Problem description. Read the data and repeat it in full, exactly.
********
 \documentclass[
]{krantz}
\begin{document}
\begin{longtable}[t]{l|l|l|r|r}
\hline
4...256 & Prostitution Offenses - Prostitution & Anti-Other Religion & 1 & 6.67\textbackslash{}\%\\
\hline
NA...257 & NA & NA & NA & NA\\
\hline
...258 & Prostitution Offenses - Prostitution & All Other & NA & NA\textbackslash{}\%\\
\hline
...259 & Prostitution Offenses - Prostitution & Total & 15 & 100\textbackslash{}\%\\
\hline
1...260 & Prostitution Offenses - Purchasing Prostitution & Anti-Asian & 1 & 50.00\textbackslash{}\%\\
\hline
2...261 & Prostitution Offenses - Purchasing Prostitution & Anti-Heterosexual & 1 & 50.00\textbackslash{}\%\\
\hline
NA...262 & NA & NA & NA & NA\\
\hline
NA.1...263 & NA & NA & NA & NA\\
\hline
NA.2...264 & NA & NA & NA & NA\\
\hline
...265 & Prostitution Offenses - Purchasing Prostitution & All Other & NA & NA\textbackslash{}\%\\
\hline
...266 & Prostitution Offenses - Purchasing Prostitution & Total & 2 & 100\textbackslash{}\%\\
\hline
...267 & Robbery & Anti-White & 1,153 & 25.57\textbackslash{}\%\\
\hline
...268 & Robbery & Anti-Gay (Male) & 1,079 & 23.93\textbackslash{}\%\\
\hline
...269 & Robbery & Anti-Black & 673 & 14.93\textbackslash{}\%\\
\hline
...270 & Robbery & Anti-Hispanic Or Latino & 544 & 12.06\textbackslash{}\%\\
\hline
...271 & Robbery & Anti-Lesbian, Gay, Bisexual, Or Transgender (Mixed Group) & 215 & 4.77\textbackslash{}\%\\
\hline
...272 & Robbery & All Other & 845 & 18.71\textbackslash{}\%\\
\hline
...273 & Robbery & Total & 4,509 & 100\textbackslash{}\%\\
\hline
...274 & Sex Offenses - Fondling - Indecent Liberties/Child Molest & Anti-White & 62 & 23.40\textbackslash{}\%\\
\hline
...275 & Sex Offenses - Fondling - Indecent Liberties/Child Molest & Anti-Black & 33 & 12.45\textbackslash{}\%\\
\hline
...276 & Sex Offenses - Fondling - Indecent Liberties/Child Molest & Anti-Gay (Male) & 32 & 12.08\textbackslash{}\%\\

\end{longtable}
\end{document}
********
Solution below.
 \documentclass[
]{krantz}
\begin{document}
\begin{longtable}[t]{l|l|l|r|r}
\hline
4...256 & Prostitution Offenses - Prostitution & Anti-Other Religion & 1 & 6.67\textbackslash{}\%\\
\hline
NA...257 & NA & NA & NA & NA\\
\hline
...258 & Prostitution Offenses - Prostitution & All Other & NA & NA\textbackslash{}\%\\
\hline
...259 & Prostitution Offenses - Prostitution & Total & 15 & 100\textbackslash{}\%\\
\hline
1...260 & Prostitution Offenses - Purchasing Prostitution & Anti-Asian & 1 & 50.00\textbackslash{}\%\\
\hline
2...261 & Prostitution Offenses - Purchasing Prostitution & Anti-Heterosexual & 1 & 50.00\textbackslash{}\%\\
\hline
NA...262 & NA & NA & NA & NA\\
\hline
NA.1...263 & NA & NA & NA & NA\\
\hline
NA.2...264 & NA & NA & NA & NA\\
\hline
...265 & Prostitution Offenses - Purchasing Prostitution & All Other & NA & NA\textbackslash{}\%\\
\hline
...266 & Prostitution Offenses - Purchasing Prostitution & Total & 2 & 100\textbackslash{}\%\\
\hline
...267 & Robbery & Anti-White & 1,153 & 25.57\textbackslash{}\%\\
\hline
...268 & Robbery & Anti-Gay (Male) & 1,079 & 23.93\textbackslash{}\%\\
\hline
...269 & Robbery & Anti-Black & 673 & 14.93\textbackslash{}\%\\
\hline
...270 & Robbery & Anti-Hispanic Or Latino & 544 & 12.06\textbackslash{}\%\\
\hline
...271 & Robbery & Anti-Lesbian, Gay, Bisexual, Or Transgender (Mixed Group) & 215 & 4.77\textbackslash{}\%\\
\hline
...272 & Robbery & All Other & 845 & 18.71\textbackslash{}\%\\
\hline
...273 & Robbery & Total & 4,509 & 100\textbackslash{}\%\\
\hline
...274 & Sex Offenses - Fondling - Indecent Liberties/Child Molest & Anti-White & 62 & 23.40\textbackslash{}\%\\
\hline
...275 & Sex Offenses - Fondling - Indecent Liberties/Child Molest & Anti-Black & 33 & 12.45\textbackslash{}\%\\
\hline
...276 & Sex Offenses - Fondling - Indecent Liberties/Child Molest & Anti-Gay (Male) & 32 & 12.08\textbackslash{}\%\\

\end{longtable}
\end{document}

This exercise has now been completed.